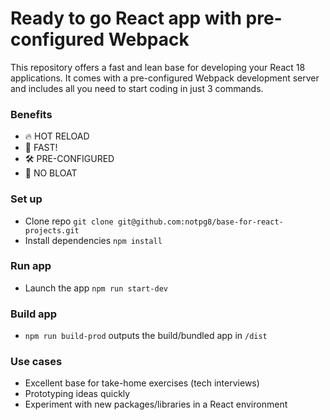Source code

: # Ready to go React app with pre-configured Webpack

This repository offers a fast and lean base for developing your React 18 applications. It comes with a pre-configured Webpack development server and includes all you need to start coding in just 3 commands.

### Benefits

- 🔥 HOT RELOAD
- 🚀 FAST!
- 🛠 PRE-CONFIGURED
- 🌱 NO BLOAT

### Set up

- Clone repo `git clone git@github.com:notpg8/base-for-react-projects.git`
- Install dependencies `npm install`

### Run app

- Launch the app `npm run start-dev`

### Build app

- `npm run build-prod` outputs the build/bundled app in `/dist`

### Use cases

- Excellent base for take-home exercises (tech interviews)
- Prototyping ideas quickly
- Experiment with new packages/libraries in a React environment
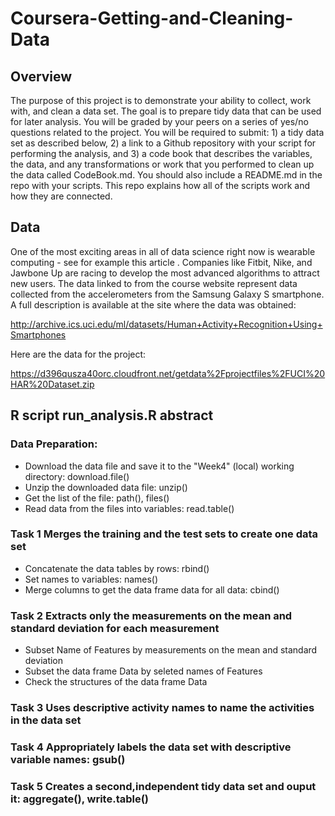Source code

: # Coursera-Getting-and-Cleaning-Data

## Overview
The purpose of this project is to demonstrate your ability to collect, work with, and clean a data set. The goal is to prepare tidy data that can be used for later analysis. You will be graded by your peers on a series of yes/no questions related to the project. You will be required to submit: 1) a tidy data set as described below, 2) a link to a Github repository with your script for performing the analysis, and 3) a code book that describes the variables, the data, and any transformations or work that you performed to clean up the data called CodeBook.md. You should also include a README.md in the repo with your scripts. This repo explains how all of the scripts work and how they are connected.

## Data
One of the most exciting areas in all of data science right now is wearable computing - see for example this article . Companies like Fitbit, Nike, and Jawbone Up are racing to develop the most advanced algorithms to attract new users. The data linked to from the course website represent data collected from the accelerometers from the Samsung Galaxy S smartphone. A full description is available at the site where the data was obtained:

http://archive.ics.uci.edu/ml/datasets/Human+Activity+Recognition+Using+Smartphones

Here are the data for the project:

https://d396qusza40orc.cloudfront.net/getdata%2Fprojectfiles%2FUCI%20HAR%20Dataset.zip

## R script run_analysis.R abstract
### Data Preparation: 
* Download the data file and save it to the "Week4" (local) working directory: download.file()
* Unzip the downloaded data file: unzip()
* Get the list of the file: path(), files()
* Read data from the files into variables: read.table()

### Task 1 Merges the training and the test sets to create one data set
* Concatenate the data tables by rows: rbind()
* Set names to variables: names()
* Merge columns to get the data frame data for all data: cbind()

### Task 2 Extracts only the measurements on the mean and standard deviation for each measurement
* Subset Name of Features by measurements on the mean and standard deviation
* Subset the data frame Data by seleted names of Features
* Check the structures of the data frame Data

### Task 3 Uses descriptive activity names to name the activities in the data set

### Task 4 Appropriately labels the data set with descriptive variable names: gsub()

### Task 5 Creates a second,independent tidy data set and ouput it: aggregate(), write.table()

# # # #

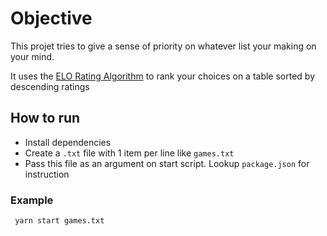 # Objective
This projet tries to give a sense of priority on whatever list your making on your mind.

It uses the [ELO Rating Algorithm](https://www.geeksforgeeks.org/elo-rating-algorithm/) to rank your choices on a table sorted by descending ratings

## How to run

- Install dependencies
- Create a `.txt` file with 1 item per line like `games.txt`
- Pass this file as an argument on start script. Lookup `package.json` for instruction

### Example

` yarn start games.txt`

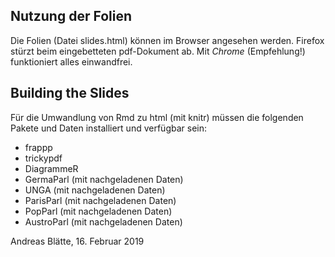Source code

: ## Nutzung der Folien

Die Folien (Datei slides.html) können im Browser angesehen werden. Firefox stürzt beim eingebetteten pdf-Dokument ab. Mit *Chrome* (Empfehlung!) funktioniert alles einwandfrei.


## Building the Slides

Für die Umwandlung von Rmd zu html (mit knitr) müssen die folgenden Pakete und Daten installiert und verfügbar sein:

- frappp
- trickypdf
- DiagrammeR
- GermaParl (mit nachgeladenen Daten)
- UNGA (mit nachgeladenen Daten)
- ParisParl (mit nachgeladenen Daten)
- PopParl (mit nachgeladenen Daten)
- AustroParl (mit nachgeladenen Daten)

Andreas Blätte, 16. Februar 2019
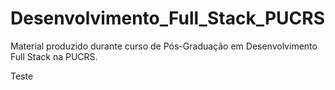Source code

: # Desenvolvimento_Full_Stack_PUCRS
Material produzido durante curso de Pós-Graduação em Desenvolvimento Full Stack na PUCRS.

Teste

# # # #

* _About this exercise_
Using the listing above, repeat word for word each line from the one with "## How to run" down to the one with "## Building the Slides", both included. Omit all pictures.

* _Result for this exercise_
## How to run

- Install dependencies
- Create a `.txt` file with 1 item per line like `games.txt`
- Pass this file as an argument on start script. Lookup `package.json` for instruction

### Example

` yarn start games.txt`

Source code

: ## Nutzung der Folien

Die Folien (Datei slides.html) können im Browser angesehen werden. Firefox stürzt beim eingebetteten pdf-Dokument ab. Mit *Chrome* (Empfehlung!) funktioniert alles einwandfrei.


## Building the Slides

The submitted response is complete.